Gregory Cerio Magazine

There are some art exhibitions that transcend themselves. That is to say, the fact that the show is taking place is of greater significance than the art on view. Such is the case with A Tale of Two Collections, which opened in mid-March at the Mississippi Museum of Art in Jackson and runs until June 16. The show presents the work of ten artists, including Pablo Picasso, Joan Miró, Elizabeth Catlett, Romare Bearden, Hale Woodruff, and Benny Andrews. But even with the force of their combined talent and fame, the art is of secondary importance.

Red Leaves by Elizabeth Catlett (1915–2012), 1978. Tougaloo College Art Collections, gift of the artist.
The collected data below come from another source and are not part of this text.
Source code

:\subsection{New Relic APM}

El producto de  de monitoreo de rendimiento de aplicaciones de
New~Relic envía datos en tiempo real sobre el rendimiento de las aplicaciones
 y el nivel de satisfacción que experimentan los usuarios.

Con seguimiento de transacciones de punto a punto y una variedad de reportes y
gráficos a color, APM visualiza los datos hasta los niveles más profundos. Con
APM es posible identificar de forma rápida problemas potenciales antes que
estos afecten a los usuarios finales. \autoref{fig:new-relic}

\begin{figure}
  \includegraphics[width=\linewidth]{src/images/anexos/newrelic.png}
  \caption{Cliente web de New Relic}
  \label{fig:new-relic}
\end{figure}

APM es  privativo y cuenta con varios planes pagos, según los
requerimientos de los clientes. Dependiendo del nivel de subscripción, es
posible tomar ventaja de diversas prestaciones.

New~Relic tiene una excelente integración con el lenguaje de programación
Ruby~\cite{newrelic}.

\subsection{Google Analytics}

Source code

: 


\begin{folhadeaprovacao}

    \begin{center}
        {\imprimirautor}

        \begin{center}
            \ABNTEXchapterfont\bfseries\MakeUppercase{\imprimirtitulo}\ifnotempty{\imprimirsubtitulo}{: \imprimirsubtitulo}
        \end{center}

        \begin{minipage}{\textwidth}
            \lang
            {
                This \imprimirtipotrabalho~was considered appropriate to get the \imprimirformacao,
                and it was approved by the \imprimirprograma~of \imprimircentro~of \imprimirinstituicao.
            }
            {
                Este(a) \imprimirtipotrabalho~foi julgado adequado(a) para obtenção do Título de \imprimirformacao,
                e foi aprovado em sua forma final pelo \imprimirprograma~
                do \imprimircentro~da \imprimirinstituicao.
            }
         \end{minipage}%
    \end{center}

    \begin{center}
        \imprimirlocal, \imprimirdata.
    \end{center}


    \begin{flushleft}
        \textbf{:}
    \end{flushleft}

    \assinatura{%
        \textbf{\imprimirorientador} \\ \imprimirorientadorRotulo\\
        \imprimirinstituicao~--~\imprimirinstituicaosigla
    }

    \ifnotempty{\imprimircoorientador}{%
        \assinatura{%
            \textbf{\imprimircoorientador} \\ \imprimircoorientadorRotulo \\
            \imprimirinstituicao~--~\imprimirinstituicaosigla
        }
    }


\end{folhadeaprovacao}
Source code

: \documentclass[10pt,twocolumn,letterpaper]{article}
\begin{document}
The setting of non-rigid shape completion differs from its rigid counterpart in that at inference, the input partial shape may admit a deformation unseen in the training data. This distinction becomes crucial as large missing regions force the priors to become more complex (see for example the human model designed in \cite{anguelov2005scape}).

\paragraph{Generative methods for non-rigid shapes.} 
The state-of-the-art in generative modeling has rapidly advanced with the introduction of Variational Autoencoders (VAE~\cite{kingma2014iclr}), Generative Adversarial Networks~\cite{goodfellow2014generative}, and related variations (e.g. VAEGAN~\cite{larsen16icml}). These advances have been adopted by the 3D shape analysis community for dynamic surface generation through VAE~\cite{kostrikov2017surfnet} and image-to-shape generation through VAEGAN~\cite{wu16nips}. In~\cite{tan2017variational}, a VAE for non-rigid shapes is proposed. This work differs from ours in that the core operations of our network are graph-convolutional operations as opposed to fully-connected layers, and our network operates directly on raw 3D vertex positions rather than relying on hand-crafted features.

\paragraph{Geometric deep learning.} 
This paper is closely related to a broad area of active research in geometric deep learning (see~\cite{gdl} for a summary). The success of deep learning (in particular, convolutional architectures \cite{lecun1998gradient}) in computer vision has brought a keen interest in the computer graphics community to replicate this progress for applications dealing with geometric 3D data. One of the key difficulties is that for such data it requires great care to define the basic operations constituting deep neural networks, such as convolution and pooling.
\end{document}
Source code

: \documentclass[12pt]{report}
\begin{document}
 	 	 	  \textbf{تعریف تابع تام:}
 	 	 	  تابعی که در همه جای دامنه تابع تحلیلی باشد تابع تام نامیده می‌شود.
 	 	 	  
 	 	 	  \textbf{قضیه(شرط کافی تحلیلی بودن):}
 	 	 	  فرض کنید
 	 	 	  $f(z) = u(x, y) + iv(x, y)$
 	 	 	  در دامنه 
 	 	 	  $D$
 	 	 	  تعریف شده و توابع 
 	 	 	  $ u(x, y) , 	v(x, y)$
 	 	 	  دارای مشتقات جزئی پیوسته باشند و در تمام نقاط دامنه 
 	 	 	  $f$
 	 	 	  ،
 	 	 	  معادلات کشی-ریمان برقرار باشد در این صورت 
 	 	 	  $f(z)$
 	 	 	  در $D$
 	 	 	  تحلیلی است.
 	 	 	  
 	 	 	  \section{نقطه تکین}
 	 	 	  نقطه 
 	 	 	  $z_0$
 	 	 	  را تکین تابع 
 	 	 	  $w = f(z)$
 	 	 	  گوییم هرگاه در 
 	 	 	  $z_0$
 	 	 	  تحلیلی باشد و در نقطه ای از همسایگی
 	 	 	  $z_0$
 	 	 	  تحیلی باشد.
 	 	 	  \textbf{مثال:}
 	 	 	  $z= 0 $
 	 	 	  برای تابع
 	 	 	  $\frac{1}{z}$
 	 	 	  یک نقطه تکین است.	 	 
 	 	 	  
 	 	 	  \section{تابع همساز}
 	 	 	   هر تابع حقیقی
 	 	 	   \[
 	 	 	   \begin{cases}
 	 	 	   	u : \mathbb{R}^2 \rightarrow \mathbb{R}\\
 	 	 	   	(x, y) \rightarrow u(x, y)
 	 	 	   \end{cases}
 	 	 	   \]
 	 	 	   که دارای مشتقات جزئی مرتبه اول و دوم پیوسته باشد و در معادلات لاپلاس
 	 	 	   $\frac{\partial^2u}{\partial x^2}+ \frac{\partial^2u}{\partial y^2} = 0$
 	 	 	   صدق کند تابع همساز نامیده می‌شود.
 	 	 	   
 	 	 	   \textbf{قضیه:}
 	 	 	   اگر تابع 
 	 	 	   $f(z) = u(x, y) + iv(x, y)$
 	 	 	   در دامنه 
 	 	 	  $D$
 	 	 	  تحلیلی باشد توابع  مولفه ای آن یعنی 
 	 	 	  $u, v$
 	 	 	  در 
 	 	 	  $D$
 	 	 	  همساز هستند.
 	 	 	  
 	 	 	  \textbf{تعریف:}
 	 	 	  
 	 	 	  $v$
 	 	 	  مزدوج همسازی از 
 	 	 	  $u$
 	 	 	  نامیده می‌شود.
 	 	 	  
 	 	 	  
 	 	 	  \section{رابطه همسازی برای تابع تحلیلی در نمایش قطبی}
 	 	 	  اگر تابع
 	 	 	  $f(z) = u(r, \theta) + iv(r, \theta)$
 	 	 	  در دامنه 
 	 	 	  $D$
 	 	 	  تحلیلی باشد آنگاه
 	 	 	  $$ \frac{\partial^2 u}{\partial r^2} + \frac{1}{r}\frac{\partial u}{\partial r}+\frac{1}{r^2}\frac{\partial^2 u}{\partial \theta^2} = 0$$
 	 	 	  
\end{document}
The two art collections of the exhibition’s title are those of the MMA and Tougaloo College, a historically black liberal arts schools located about ten miles north of Jackson. The show, says its organizer, curator Redell Hearn, is a manifestation of the institutions’ “decades-long relationship centered on sharing their art collections.” Tougaloo’s was first formed in the 1960s, when cultural centers in the state were still segregated. The MMA’s collection dates to 1911 and the forming of the Mississippi Art Association, which had no permanent home until the museum opened in 1978. By then, attitudes and laws had changed. The Museum exhibited works on paper from the Tougaloo collection in the new downtown museum that first year,  and worked with the college to tour its collection statewide. “While this exhibition calls attention to the practice of building separate art collections for separate audiences in segregated cities like Jackson during the twentieth century,” says Betsy Bradley, the director of the MMA, “it also demonstrates the power and potential of sharing collections and building shared communities of visitors in the twenty-first.”

Mississippi Wilderness by Hale Woodruff (1900–1980), c. 1944. Mississippi Museum of Art, purchase with funds from the Cheeks Fund; Franks Fund; the Gallery Guild, Inc.; Herderman Fund, Merle Tennyson Montjoy Fund; and Rexford T. Brown Fund.

A Tale of Two Collections is also the third exhibition presented as part of the Art and Civil Rights Initiative, an ongoing partnership between Tougaloo and the MMA, supported by the Henry Luce Foundation, which seeks to use art as a focal point for discussions about civil rights issues, past and present. 

In our distressingly acrimonious times, it is welcome indeed to see programs at work such as these cooperative efforts that seek to foster comity and understanding.